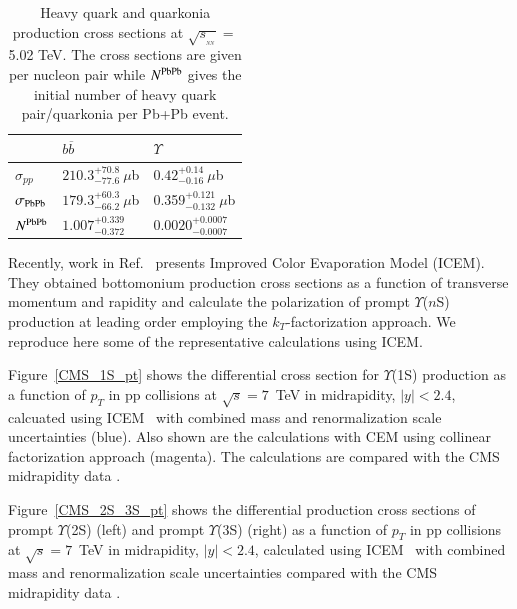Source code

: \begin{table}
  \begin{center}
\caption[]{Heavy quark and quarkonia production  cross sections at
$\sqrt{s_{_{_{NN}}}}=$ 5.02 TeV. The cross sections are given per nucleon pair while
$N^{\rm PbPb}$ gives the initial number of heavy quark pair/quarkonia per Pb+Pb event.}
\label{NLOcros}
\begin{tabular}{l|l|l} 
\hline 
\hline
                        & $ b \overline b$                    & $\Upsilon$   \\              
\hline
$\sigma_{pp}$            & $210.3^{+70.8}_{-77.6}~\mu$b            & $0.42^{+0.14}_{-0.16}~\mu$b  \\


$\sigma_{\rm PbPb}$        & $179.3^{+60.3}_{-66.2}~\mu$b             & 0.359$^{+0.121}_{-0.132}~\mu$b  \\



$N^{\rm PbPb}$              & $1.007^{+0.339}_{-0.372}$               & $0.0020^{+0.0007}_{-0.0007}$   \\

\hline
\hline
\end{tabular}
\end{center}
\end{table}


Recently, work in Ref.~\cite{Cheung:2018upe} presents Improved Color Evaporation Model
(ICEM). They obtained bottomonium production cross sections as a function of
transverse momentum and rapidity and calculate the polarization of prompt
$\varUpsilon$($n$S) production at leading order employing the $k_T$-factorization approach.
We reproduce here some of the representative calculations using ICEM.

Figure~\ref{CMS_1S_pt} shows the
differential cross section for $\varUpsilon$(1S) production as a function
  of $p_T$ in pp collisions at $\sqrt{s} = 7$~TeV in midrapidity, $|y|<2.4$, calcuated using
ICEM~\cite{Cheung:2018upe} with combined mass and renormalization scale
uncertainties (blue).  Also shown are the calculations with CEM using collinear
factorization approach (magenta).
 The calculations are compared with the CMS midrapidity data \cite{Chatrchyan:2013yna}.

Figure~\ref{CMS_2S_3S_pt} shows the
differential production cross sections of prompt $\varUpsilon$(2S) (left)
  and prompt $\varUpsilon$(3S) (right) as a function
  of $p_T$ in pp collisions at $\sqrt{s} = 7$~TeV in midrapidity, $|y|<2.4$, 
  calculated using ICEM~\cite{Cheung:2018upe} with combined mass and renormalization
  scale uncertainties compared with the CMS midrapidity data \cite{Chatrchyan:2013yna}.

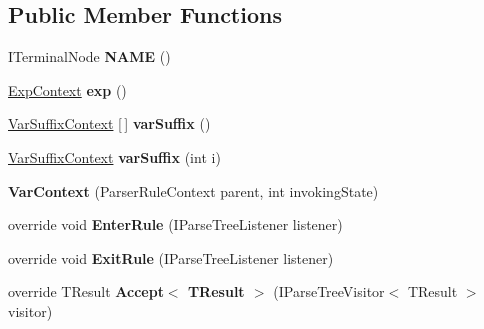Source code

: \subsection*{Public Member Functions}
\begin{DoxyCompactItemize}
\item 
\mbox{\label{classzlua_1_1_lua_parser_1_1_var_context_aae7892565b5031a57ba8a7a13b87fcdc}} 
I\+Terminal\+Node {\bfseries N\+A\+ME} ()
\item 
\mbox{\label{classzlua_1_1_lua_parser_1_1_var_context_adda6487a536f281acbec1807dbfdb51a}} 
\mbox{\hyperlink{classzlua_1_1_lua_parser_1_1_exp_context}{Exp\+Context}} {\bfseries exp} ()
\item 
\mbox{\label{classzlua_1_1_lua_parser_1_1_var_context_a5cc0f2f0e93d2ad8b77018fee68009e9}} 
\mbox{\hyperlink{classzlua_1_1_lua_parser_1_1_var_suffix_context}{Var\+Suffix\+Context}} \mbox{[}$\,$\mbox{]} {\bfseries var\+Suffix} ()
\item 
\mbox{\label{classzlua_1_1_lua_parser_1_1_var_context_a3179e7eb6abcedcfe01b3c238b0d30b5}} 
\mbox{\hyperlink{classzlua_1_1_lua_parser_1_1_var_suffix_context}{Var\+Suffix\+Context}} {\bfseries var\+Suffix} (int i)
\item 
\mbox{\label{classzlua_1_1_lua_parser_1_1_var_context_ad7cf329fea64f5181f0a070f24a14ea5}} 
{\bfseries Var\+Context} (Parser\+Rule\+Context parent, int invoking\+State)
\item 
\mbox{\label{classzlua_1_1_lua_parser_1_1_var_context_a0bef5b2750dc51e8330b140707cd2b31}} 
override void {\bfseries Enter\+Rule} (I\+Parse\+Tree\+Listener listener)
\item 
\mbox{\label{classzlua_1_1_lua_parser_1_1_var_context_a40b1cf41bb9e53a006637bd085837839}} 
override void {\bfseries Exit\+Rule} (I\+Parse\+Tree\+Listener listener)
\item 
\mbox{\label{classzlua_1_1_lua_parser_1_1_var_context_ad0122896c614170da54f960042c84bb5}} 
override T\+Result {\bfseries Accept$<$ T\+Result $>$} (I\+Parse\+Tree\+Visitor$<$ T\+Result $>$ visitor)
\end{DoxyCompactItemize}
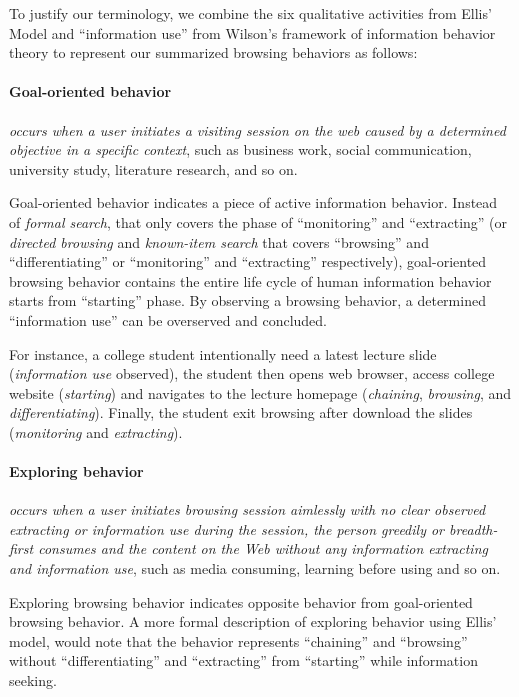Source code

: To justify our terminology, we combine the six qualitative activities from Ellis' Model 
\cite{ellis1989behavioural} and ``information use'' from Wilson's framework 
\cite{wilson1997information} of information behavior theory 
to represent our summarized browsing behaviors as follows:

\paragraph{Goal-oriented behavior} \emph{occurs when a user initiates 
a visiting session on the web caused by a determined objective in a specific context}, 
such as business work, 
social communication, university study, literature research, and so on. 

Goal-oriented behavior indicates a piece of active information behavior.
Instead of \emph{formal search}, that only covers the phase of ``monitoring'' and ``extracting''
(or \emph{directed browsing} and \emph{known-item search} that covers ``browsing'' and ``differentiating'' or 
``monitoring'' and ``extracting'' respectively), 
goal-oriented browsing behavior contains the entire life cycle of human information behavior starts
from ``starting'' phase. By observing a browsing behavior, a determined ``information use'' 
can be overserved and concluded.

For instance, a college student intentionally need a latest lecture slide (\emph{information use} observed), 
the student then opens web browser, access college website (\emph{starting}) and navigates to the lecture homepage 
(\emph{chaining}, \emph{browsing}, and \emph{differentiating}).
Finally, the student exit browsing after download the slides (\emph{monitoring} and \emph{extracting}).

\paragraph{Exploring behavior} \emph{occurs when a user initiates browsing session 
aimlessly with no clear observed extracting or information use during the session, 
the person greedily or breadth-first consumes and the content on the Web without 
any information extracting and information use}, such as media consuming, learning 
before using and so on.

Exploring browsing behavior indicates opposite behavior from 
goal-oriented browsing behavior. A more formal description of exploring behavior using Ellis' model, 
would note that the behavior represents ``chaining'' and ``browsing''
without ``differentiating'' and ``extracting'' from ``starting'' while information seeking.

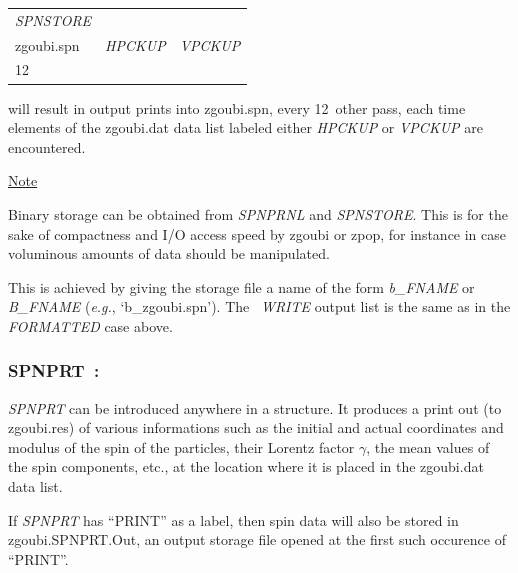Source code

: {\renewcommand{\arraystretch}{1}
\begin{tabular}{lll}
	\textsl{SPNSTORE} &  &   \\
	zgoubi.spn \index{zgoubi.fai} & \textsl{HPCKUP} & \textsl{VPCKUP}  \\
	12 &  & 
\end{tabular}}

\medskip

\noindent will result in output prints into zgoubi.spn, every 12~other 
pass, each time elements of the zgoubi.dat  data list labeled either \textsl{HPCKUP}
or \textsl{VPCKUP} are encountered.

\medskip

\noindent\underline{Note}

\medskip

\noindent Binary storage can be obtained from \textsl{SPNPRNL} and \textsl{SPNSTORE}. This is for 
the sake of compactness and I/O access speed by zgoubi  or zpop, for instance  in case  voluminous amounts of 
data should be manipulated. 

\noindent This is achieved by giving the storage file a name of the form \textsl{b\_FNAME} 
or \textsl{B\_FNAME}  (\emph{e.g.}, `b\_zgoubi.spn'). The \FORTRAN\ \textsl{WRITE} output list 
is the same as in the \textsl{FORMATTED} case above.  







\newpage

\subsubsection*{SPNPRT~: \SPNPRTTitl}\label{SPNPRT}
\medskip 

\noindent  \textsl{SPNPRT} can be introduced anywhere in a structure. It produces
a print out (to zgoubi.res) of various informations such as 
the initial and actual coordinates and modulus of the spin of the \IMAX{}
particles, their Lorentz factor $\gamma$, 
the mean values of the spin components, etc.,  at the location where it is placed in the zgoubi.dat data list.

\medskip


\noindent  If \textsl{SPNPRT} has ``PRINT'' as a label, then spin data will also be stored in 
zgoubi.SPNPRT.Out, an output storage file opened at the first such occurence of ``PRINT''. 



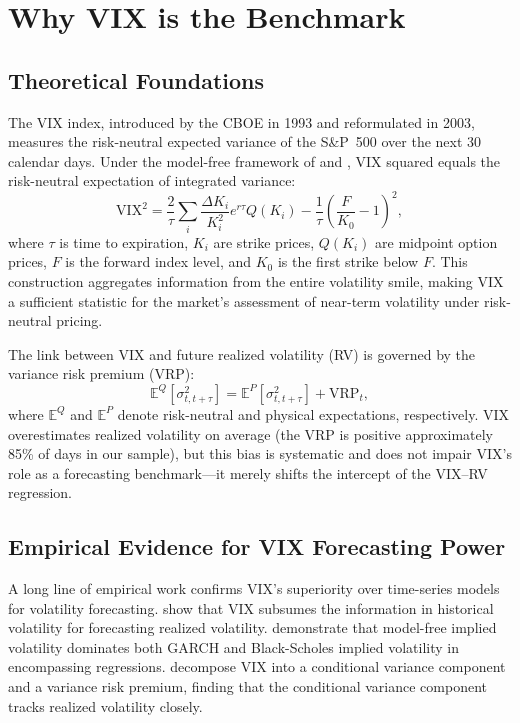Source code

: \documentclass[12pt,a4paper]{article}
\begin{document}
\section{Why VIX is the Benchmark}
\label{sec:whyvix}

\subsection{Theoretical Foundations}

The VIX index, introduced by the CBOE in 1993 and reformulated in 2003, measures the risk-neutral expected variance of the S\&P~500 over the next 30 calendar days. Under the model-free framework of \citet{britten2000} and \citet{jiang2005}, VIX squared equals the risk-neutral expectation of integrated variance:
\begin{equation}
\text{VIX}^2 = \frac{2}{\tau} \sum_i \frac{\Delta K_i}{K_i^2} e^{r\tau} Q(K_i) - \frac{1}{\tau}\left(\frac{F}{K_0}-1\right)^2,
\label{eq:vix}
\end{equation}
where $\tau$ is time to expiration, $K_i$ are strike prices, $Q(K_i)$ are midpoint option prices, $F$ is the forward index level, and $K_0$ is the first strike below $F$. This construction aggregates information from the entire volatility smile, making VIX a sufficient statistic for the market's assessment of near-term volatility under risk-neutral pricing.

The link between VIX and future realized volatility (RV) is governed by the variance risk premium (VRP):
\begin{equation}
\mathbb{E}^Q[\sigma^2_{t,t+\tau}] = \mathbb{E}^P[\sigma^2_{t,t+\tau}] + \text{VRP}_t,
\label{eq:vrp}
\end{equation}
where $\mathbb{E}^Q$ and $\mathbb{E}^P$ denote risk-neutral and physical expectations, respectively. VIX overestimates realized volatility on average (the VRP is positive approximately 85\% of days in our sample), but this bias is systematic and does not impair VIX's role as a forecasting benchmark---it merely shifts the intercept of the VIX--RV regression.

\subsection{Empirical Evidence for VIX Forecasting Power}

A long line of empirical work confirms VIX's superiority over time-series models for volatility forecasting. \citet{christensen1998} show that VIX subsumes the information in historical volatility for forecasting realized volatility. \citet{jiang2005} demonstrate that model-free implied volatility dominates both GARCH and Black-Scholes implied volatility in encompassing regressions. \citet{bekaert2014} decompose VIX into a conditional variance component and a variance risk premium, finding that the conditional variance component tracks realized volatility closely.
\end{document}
◆ ◆ ◆ ◆
Quote the data above exactly from the line with "the initial and" to the line with "Evidence for VIX", both ends counted, and nothing else. Pictures don't go in.

→ Task response:
the initial and actual coordinates and modulus of the spin of the \IMAX{}
particles, their Lorentz factor $\gamma$, 
the mean values of the spin components, etc.,  at the location where it is placed in the zgoubi.dat data list.

\medskip


\noindent  If \textsl{SPNPRT} has ``PRINT'' as a label, then spin data will also be stored in 
zgoubi.SPNPRT.Out, an output storage file opened at the first such occurence of ``PRINT''. 



Source code

: \documentclass[12pt,a4paper]{article}
\begin{document}
\section{Why VIX is the Benchmark}
\label{sec:whyvix}

\subsection{Theoretical Foundations}

The VIX index, introduced by the CBOE in 1993 and reformulated in 2003, measures the risk-neutral expected variance of the S\&P~500 over the next 30 calendar days. Under the model-free framework of \citet{britten2000} and \citet{jiang2005}, VIX squared equals the risk-neutral expectation of integrated variance:
\begin{equation}
\text{VIX}^2 = \frac{2}{\tau} \sum_i \frac{\Delta K_i}{K_i^2} e^{r\tau} Q(K_i) - \frac{1}{\tau}\left(\frac{F}{K_0}-1\right)^2,
\label{eq:vix}
\end{equation}
where $\tau$ is time to expiration, $K_i$ are strike prices, $Q(K_i)$ are midpoint option prices, $F$ is the forward index level, and $K_0$ is the first strike below $F$. This construction aggregates information from the entire volatility smile, making VIX a sufficient statistic for the market's assessment of near-term volatility under risk-neutral pricing.

The link between VIX and future realized volatility (RV) is governed by the variance risk premium (VRP):
\begin{equation}
\mathbb{E}^Q[\sigma^2_{t,t+\tau}] = \mathbb{E}^P[\sigma^2_{t,t+\tau}] + \text{VRP}_t,
\label{eq:vrp}
\end{equation}
where $\mathbb{E}^Q$ and $\mathbb{E}^P$ denote risk-neutral and physical expectations, respectively. VIX overestimates realized volatility on average (the VRP is positive approximately 85\% of days in our sample), but this bias is systematic and does not impair VIX's role as a forecasting benchmark---it merely shifts the intercept of the VIX--RV regression.

\subsection{Empirical Evidence for VIX Forecasting Power}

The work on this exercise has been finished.